Saved data entries:

•••

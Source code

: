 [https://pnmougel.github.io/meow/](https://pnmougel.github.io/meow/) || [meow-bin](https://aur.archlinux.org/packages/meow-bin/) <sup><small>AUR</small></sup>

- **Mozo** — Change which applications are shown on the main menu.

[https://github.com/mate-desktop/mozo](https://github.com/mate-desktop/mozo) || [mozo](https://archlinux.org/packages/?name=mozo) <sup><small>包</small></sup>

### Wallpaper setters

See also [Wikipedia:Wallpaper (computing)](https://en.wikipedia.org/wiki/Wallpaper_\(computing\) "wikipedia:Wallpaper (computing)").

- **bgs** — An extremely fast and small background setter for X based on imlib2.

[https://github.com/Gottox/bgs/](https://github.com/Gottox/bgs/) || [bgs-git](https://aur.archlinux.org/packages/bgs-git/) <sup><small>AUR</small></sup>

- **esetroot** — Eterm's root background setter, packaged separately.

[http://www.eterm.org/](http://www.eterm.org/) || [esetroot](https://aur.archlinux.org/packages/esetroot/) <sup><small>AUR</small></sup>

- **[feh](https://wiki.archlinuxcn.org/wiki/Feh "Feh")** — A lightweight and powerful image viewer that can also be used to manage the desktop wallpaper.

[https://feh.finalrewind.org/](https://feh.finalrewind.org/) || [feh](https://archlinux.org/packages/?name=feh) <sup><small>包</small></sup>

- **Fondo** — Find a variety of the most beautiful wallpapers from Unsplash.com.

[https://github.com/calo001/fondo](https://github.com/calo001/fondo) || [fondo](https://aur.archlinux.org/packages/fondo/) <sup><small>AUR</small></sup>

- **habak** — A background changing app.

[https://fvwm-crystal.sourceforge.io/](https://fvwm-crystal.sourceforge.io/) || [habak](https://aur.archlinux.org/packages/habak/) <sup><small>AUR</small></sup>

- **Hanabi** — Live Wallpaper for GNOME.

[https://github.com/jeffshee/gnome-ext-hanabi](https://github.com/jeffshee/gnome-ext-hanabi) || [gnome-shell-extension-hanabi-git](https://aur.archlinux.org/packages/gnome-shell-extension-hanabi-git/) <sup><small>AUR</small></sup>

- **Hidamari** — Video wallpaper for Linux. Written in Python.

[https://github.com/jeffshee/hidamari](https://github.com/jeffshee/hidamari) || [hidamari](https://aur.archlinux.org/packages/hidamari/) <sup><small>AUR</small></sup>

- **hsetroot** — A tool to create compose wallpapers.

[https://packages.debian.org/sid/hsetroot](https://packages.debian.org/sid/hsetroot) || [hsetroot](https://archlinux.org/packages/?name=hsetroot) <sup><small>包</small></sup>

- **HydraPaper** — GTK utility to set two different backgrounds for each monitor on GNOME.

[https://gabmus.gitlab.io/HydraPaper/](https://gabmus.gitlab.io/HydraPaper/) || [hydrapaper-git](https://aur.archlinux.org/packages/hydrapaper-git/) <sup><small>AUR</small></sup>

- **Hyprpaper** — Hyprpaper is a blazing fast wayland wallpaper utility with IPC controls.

•••

REQUIREMENT:
Determine how many lines of the records above hold the word "github" and give the number with nothing added.

EXPECTED OUTPUT:
6